Lewis friend (and non-Catholic) George Sayer, author of Jack: A Life of C. S. Lewis (Wheaton, Illinois: Crossway Books, second edition, 1994), confirms much of this and adds further tantalizing tidbits:
I remember Dr. Havard saying, “Jack, most of your friends seem to be Catholic. Why don't you join us? Aren't you tempted?”
Lewis replied that the important thing was to make one's submission to a Christian church. Which branch of the Christian church one chose was far less important. And he said he was not tempted to share what he called “your heresies.”
“Heresies! What heresies, Jack?”
“Well, here are two -- the position you give to the Virgin Mary and the doctrine of papal infallibility.” But he refused to discuss them. He attributed his prejudice against the Roman church to his upbringing in Northern Ireland. . . . All the time I knew him, Jack was about as nonsectarian as it is possible for a devout Christian to be. . . . I agree with Derrick that Lewis was nearest to becoming a Roman Catholic in about 1950 . . . (pp. 421-422)
Mary and the pope! How familiar! Lewis' “nonsectarian” approach is almost summed up in a remark he made in a 1950 preface to a French edition of his book, The Problem of Pain: “I leave matters of religious controversy for theologians.” He felt deeply the scandal of Christian division, and as a result decided to not talk much about the deepest differences, thinking that it contributed to the scandal of Christian disunity.
This is an honorable motive in one large sense, but is ultimately unacceptable from a Catholic point of view, since we believe that there is only one Church and that there are compelling biblical and historical arguments in its favor.

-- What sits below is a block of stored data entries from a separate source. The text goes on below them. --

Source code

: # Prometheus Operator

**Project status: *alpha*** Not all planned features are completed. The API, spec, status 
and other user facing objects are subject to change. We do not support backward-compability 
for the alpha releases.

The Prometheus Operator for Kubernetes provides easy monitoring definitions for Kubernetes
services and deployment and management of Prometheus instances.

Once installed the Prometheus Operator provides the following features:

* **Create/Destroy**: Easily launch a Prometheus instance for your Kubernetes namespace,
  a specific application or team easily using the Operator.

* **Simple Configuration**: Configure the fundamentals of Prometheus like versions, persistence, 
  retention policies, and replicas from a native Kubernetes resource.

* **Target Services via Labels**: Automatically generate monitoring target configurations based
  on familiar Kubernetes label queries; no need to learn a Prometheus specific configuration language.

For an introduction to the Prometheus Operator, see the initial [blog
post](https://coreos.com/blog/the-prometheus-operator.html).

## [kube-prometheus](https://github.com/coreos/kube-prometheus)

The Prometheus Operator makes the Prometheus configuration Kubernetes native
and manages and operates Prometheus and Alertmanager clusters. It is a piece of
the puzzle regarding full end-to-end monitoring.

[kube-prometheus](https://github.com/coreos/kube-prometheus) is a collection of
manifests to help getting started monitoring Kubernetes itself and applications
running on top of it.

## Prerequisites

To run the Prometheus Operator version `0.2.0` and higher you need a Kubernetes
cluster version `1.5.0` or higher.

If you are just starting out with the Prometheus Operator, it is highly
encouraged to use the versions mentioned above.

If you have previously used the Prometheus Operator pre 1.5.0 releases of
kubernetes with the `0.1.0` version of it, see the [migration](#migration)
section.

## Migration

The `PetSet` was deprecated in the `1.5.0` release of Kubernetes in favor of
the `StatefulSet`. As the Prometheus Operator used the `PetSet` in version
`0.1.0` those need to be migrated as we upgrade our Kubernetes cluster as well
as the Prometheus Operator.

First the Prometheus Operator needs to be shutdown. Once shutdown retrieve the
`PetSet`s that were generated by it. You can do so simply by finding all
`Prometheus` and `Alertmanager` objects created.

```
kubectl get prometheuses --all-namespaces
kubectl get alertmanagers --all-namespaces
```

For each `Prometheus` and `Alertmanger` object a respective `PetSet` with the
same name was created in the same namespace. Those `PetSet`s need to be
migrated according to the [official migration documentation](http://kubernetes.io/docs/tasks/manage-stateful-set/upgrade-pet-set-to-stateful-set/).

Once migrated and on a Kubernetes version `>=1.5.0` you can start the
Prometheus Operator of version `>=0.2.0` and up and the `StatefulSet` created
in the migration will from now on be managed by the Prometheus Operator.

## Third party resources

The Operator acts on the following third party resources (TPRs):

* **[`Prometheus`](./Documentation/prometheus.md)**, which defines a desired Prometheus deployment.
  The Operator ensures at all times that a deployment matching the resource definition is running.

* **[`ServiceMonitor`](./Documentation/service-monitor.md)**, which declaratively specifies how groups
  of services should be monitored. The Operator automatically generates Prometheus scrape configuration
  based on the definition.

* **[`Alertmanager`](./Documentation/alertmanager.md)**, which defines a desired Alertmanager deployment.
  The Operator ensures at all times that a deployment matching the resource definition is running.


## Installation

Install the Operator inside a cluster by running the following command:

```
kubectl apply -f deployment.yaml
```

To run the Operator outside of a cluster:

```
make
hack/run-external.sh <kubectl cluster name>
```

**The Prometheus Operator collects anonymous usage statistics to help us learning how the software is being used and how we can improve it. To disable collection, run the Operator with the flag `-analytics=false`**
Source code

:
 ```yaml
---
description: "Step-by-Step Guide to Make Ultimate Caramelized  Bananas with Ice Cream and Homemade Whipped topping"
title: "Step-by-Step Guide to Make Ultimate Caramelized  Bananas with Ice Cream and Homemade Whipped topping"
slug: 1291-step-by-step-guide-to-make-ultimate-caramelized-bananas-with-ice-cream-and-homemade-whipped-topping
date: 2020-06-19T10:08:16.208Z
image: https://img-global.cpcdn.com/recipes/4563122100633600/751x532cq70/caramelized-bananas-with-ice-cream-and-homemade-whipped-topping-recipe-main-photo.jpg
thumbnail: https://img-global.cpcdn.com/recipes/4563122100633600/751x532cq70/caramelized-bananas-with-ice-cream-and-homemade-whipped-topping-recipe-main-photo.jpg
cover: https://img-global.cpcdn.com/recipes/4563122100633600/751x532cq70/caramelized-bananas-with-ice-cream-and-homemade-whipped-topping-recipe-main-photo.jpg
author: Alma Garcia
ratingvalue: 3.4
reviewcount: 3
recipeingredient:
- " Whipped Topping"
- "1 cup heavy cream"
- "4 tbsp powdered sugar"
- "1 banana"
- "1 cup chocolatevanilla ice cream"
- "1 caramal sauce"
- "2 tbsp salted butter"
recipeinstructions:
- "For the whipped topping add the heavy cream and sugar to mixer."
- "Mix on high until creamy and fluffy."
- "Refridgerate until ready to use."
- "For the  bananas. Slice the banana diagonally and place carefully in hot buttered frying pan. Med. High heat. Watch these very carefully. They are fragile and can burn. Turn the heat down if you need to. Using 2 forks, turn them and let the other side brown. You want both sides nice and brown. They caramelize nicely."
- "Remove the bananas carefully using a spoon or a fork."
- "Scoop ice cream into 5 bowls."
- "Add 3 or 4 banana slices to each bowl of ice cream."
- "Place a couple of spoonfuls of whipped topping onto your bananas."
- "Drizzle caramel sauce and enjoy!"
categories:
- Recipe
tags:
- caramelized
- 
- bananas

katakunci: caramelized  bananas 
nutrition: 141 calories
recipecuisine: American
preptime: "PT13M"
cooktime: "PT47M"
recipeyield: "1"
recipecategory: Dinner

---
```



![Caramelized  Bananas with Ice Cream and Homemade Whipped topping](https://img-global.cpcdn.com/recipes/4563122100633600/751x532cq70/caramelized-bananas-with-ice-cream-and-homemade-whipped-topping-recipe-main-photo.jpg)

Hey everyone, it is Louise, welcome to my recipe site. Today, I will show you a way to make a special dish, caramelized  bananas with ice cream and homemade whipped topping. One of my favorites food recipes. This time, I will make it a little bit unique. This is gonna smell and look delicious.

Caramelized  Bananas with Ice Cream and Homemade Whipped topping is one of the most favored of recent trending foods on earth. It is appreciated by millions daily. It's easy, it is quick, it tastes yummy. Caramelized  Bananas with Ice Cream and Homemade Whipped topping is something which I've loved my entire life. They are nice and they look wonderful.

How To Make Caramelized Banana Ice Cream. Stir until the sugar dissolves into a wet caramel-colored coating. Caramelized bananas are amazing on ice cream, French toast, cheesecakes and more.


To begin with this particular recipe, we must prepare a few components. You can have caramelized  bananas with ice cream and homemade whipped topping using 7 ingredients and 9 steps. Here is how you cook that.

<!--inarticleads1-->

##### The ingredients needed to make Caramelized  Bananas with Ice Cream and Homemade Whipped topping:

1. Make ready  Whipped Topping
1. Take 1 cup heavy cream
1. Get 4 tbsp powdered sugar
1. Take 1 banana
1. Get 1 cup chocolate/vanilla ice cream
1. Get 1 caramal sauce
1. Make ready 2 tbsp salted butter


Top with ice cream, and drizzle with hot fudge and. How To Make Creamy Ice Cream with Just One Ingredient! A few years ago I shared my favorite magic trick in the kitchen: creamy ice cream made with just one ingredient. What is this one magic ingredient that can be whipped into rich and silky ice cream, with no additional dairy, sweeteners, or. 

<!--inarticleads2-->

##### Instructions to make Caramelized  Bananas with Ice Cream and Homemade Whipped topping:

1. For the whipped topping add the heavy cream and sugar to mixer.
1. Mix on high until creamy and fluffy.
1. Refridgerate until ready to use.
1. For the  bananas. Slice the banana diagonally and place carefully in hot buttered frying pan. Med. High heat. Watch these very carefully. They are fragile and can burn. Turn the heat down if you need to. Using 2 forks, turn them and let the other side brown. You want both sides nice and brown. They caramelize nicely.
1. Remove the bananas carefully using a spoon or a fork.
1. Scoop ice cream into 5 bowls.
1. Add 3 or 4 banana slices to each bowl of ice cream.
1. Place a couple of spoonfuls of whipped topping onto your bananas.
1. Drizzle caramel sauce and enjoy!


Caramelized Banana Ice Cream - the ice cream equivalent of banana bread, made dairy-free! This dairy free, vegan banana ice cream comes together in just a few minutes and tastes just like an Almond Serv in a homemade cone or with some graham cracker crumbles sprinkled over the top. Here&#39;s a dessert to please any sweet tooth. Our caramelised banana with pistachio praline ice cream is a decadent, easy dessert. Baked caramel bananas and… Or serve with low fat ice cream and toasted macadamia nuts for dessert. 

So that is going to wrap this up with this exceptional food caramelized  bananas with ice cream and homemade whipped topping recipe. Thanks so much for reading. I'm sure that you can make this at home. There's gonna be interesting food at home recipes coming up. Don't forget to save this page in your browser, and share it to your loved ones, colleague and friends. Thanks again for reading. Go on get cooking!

Lewis (as Protestants formally do) greatly underemphasized the importance of the doctrine of the authority of Church and tradition (or what is called “the rule of faith”) in a way that a Catholic must respectfully disagree with.
Fellow Michigan Catholic columnist and talk show host Al Kresta has noted that Lewis' book Mere Christianity was woefully deficient, insofar as it eliminated as basic what is essential to two of the three great divisions in Christianity: the Church. It presupposes Protestant relative ecclesiological minimalism.
I've offered one “Catholic theory”. Others think that the “Belfast prejudice” hypothesis is implausible, and believe that Lewis was simply never convinced of Catholicism on sincere theological grounds alone. I highly suspect that both factors were in play.
But George Sayer (renowned Lewis biographer and close friend) did report, after all: “He attributed his prejudice . . . to his upbringing in Northern Ireland.” Why should we doubt his biographical appraisal? We're all affected by “what we eat,” so to speak. No one's perfect. Something other than reason and theological conviction seems to have been an influence on C. S. Lewis in this regard.